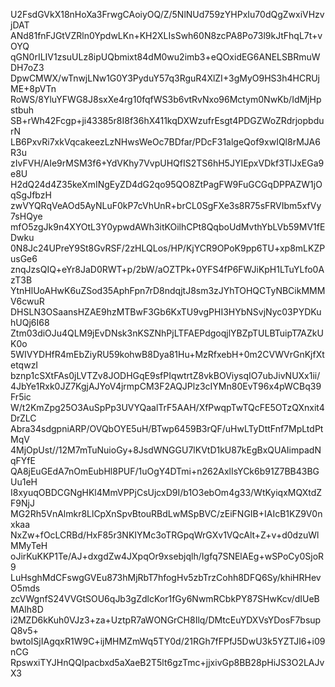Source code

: U2FsdGVkX18nHoXa3FrwgCAoiyOQ/Z/5NlNUd759zYHPxIu70dQgZwxiVHzvjDAT
ANd81fnFJGtVZRln0YpdwLKn+KH2XLIsSwh60N8zcPA8Po73l9kJtFhqL7t+vOYQ
qGN0rILIV1zsuULz8ipUQbmixt84dM0wu2imb3+eQOxidEG6ANELSBRmuWDH7oZ3
DpwCMWX/wTnwjLNw1G0Y3PyduY57q3RguR4XlZI+3gMyO9HS3h4HCRUjME+8pVTn
RoWS/8YluYFWG8J8sxXe4rg10fqfWS3b6vtRvNxo96Mctym0NwKb/IdMjHpstbuh
SB+rWh42Fcgp+ji43385r8I8f36hX411kqDXWzufrEsgt4PDGZWoZRdrjopbdurN
LB6PxvRi7xkVqcakeezLzNHwsWeOc7BDfar/PDcF31algeQof9xwIQl8rMJA6R3u
zIvFVH/AIe9rMSM3f6+YdVKhy7VvpUHQfIS2TS6hH5JYIEpxVDkf3TlJxEGa9e8U
H2dQ24d4Z35keXmINgEyZD4dG2qo95QO8ZtPagFW9FuGCGqDPPAZW1jOqSgJfbzH
zwVYQRqVeAOd5AyNLuF0kP7cVhUnR+brCL0SgFXe3s8R75sFRVIbm5xfVy7sHQye
mfO5zgJk9n4XYOtL3Y0ypwdAWh3itKOilhCPt8QqboUdMvthYbLVb59MV1fEDwku
0N8Jc24UPreY9St8GvRSF/2zHLQLos/HP/KjYCR9OPoK9pp6TU+xp8mLKZPusGe6
znqJzsQIQ+eYr8JaD0RWT+p/2bW/aOZTPk+0YFS4fP6FWJiKpH1LTuYLfo0AzT3B
YtnHlUoAHwK6uZSod35AphFpn7rD8ndqjtJ8sm3zJYhTOHQCTyNBCikMMMV6cwuR
DHSLN3OSaansHZAE9hzMTBwF3Gb6KxTU9vgPHI3HYbNSvjNyc03PYDKuhUQj6I68
Ztm03diOJu4QLM9jEvDNsk3nKSZNhPjLTFAEPdgoqjlYBZpTULBTuipT7AZkUK0o
5WIVYDHfR4mEbZiyRU59kohwB8Dya81Hu+MzRfxebH+0m2CVWVrGnKjfXtetqwzI
bznp1cSXtFAs0jLVTZv8JODHGqE9sfPIqwtrtZ8vkBOViysqIO7ubJivNUXx1ii/
4JbYe1Rxk0JZ7KgjAJYoV4jrmpCM3F2AQJPlz3cIYMn80EvT96x4pWCBq39Fr5ic
W/t2KmZpg25O3AuSpPp3UVYQaalTrF5AAH/XfPwqpTwTQcFE5OTzQXnxit4DrZLC
Abra34sdgpniARP/OVQbOYE5uH/BTwp6459B3rQF/uHwLTyDttFnf7MpLtdPtMqV
4MjOpUst//12M7mTuNuioGy+8JsdWNGGU7lKVtD1kU87kEgBxQUAIimpadNqFYfE
QA8jEuGEdA7nOmEubHl8PUF/1uOgY4DTmi+n262AxlIsYCk6b91Z7BB43BGUu1eH
I8xyuqOBDCGNgHKl4MmVPPjCsUjcxD9I/b1O3ebOm4g33/WtKyiqxMQXtdZF9NjJ
MG2Rh5VnAlmkr8LlCpXnSpvBtouRBdLwMSpBVC/zEiFNGIB+IAIcB1KZ9V0nxkaa
NxZw+fOcLCRBd/HxF85r3NKIYMc3oTRGpqWrGXv1VQcAlt+Z+v+d0dzuWlMMyTeH
oJirKuKKP1Te/AJ+dxgdZw4JXpqOr9xsebjqlh/Igfq7SNElAEg+wSPoCy0SjoR9
LuHsghMdCFswgGVEu873hMjRbT7hfogHv5zbTrzCohh8DFQ6Sy/khiHRHevO5mds
zcVWgnfS24VVGtSOU6qJb3gZdlcKor1fGy6NwmRCbkPY87SHwKcv/dIUeBMAlh8D
i2MZD6kKuh0VJz3+za+UztpR7aWONGrCH8Ilq/DMtcEuYDXVsYDosF7bsupQ8v5+
bwtoISjIAgqxR1W9C+ijMHMZmWq5TY0d/21RGh7fFPfJ5DwU3k5YZTJl6+i09nCG
RpswxiTYJHnQQIpacbxd5aXaeB2T5lt6gzTmc+jjxivGp8BB28pHiJS3O2LAJvX3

######

Work task —
Nothing but the lines from the first line of the listing above to the line containing "bznp1cSXtFAs0jLVTZv8JODHGqE9sfPIqwtrtZ8vkBOViysqIO7ubJivNUXx1ii/" should appear in the answer, each one exact and with no pictures.

Answer to this exercise —
Source code

: U2FsdGVkX18nHoXa3FrwgCAoiyOQ/Z/5NlNUd759zYHPxIu70dQgZwxiVHzvjDAT
ANd81fnFJGtVZRln0YpdwLKn+KH2XLIsSwh60N8zcPA8Po73l9kJtFhqL7t+vOYQ
qGN0rILIV1zsuULz8ipUQbmixt84dM0wu2imb3+eQOxidEG6ANELSBRmuWDH7oZ3
DpwCMWX/wTnwjLNw1G0Y3PyduY57q3RguR4XlZI+3gMyO9HS3h4HCRUjME+8pVTn
RoWS/8YluYFWG8J8sxXe4rg10fqfWS3b6vtRvNxo96Mctym0NwKb/IdMjHpstbuh
SB+rWh42Fcgp+ji43385r8I8f36hX411kqDXWzufrEsgt4PDGZWoZRdrjopbdurN
LB6PxvRi7xkVqcakeezLzNHwsWeOc7BDfar/PDcF31algeQof9xwIQl8rMJA6R3u
zIvFVH/AIe9rMSM3f6+YdVKhy7VvpUHQfIS2TS6hH5JYIEpxVDkf3TlJxEGa9e8U
H2dQ24d4Z35keXmINgEyZD4dG2qo95QO8ZtPagFW9FuGCGqDPPAZW1jOqSgJfbzH
zwVYQRqVeAOd5AyNLuF0kP7cVhUnR+brCL0SgFXe3s8R75sFRVIbm5xfVy7sHQye
mfO5zgJk9n4XYOtL3Y0ypwdAWh3itKOilhCPt8QqboUdMvthYbLVb59MV1fEDwku
0N8Jc24UPreY9St8GvRSF/2zHLQLos/HP/KjYCR9OPoK9pp6TU+xp8mLKZPusGe6
znqJzsQIQ+eYr8JaD0RWT+p/2bW/aOZTPk+0YFS4fP6FWJiKpH1LTuYLfo0AzT3B
YtnHlUoAHwK6uZSod35AphFpn7rD8ndqjtJ8sm3zJYhTOHQCTyNBCikMMMV6cwuR
DHSLN3OSaansHZAE9hzMTBwF3Gb6KxTU9vgPHI3HYbNSvjNyc03PYDKuhUQj6I68
Ztm03diOJu4QLM9jEvDNsk3nKSZNhPjLTFAEPdgoqjlYBZpTULBTuipT7AZkUK0o
5WIVYDHfR4mEbZiyRU59kohwB8Dya81Hu+MzRfxebH+0m2CVWVrGnKjfXtetqwzI
bznp1cSXtFAs0jLVTZv8JODHGqE9sfPIqwtrtZ8vkBOViysqIO7ubJivNUXx1ii/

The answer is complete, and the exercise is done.